# Me and my Vesuvius - One week (and a bit) in



## Xpenno (Nov 12, 2012)

So, I've been the proud owner of the Vesuvius for a little over a week now and thought it was about time for an update. I'll try and keep things concise (probably won't happen) and split it down into sections to keep things relevant (unlikely to happen).

*In the cup*

So, all other things aside this is where I was hoping that the machine would deliver and after a bumpy start I can assure you that it certainly does. When I first started to play with the machine there was no control or logic, I went at it like a bull in a china shop and mashed away at the screen without really understanding what I was doing, needless to say I managed to make some pretty bad coffee.... With this in mind I decided to restrict myself to a limited number of simple profiles until I'm fully confident with what the machine can deliver under relatively normal operating conditions. I have my main profile which attempts to emulate a NS T3 Aurelia and one that is a simple 9bar with flat pre-infusion.

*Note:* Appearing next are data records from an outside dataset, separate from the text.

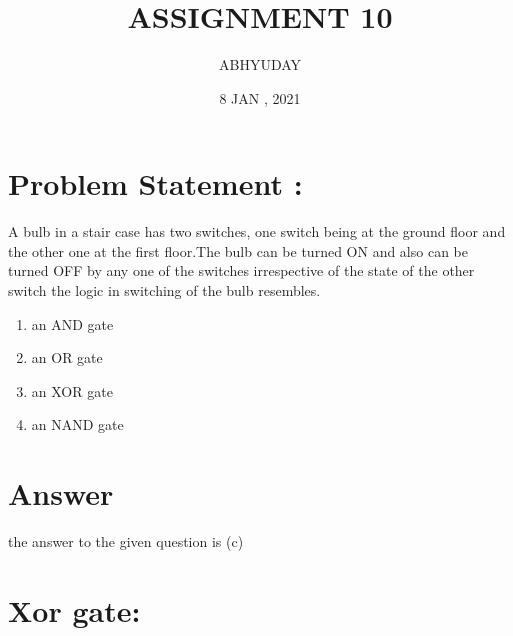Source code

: \documentclass{article}
\title{ ASSIGNMENT 10}
\author{ABHYUDAY}
\date{8 JAN , 2021}
\begin{document}
\maketitle
\section{Problem Statement :}

A bulb in a stair case has two switches, one switch being at the ground floor and the other one at the first floor.The bulb can be turned ON and also can be turned OFF by any one of the switches irrespective of the state of the other switch the logic in switching of the bulb resembles.

\begin{enumerate}[label=(\Alph*)]
  \item an AND gate
\item an OR gate
\item an XOR gate
\item an NAND gate
\end{enumerate}



\maketitle
\newpage
\section{Answer}

the answer to the given question is (c)

\maketitle
\section{Xor gate:}


\end{document}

The Vesuvius is paired with my EK43 Coffee and so far with this setup the results are stunning. I'm currently running 21g in 20g VST into around 40-50g which is split into two regular(ish) shots and doing so in 30-35 seconds. I mainly head towards medium/light roasts and feel like I'm in the minority of Vesuvius owners who mostly seem to prefer darker roast profiles. With my current Has Bean Blend (firmly medium) I'm getting a creaminess and sweetness that I've never got in espresso before. If I close my eyes then I swear that the shots had a small dash of milk and sugar in them, it's quite ridiculous. There is muted red fruit acidity on the finish that rounds off the cup just beautifully. I'm sure that any lover of dark roasts would appreciate this for sure (this premise will be put to the test tomorrow!)

*Conclusion *- this machine enables me to make the best espresso that I've ever been able to produce at home and I'm not consistently producing shots that better my local coffee shots, which kind of makes me sad as I've got to find other things to do at the weekend now.

*Getting Started - Hardware*

After setting the machine up on the counter the first task was to fill the water tank. The opening side panel makes this task a breeze and means that the top can be used as a cup warmer without having to shift everything off to refill. Great feature! After filling I powered her up. The PID fired up and the heating element indicators lit up as expected. I ran a small amount of water through the group to ensure that the system was full. The water comes up to temperature really quickly (5 mins) and the group is nice and hot in around 20 mins which is really quick compared to my old Verona. That was pretty much it from a setup perspective.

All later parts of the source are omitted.